The principal foreign policy initiative of the new administration has been to make benign noises toward Iran and appoint as special envoy for Iranian affairs Robert Malley, former chief negotiator of the nuclear agreement that returned $150 billion of frozen assets to Iran, ended sanctions against the mullahs, and assured Tehran’s ability to become a nuclear power after a 10-year pause that would be verified by limited inspection for the duration of the agreement.
Trump departed from the agreement, reimposed heavy sanctions, made it clear that a nuclear and military Iran was not acceptable, and cited Iranian sponsorship of terrorism as the reason for his action. The resulting pressures have caused great unrest within Iran and sharply reduced its ability to assist Hamas in Palestinian territories, Hezbollah in Lebanon, and the Houthis in Yemen—terrorists all.
The Biden Administration, however, has now abandoned its support of the Saudi sponsorship of resistance to the Houthis, and there is ample reason to fear that the entire policy of containment of Iran is being abandoned in favor once more of the appeasement of that regime while ignoring Israeli and Arab opposition to the fundamentalist revolutionary government of Iran, the world’s principal terrorism-supporting state.
There is also ample reason to fear that the Biden Administration will reverse Trump’s progress in the Middle East and revert to giving an effective right of veto over any progress to the traditionally terrorism-supporting Palestinian Liberation Organization, and will dismantle the increasing cooperation the former administration promoted between Israel and the Arab powers, leading to the Abraham agreements with the United Arab Emirates, Bahrain, and South Sudan.

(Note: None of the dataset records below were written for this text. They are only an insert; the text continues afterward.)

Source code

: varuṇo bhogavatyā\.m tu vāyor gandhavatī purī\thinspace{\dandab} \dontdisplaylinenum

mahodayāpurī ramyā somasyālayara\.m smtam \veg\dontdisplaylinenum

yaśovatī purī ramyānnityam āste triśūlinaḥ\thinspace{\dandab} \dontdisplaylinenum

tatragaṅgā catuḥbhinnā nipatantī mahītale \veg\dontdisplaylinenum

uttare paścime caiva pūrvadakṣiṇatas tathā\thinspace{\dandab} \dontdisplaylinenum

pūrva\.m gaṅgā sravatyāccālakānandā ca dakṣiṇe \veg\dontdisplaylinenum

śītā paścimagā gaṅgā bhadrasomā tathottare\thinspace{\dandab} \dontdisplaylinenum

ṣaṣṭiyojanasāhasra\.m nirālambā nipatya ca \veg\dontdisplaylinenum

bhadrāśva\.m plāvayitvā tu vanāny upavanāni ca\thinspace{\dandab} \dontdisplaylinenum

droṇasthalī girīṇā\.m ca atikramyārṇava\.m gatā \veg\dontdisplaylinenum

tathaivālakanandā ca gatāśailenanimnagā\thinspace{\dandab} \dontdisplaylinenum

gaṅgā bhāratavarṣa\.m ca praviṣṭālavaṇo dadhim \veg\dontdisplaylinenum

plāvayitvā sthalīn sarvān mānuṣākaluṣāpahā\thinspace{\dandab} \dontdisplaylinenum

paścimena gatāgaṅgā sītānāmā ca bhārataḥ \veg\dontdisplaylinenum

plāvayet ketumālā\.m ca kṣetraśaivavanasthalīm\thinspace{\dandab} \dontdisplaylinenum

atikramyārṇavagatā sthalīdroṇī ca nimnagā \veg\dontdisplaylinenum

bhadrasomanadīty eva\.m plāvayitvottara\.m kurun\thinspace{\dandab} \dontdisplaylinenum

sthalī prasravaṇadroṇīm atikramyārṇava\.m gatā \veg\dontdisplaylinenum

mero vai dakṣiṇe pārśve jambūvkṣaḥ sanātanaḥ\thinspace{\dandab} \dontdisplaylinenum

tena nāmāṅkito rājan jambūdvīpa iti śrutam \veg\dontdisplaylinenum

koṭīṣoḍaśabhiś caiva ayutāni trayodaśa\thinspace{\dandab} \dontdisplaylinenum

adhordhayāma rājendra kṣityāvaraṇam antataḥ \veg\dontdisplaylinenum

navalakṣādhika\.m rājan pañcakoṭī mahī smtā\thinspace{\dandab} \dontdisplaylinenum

The State Department recently divulged that Iran, contrary to the inspection regime in which Obama, Biden, John Kerry, and Robert Malley placed such confidence, may be on the brink of becoming a nuclear military power. If this is so, it will be the first major foreign policy test of this administration and its record to date inspires no confidence that it is prepared to meet it.
The honeymoon is officially continuing, though it will be sidelined by the impeachment circus for a time. Trump will win the last round of this phase, and at the end of it, the country’s impatience will be rising for Biden to do something useful.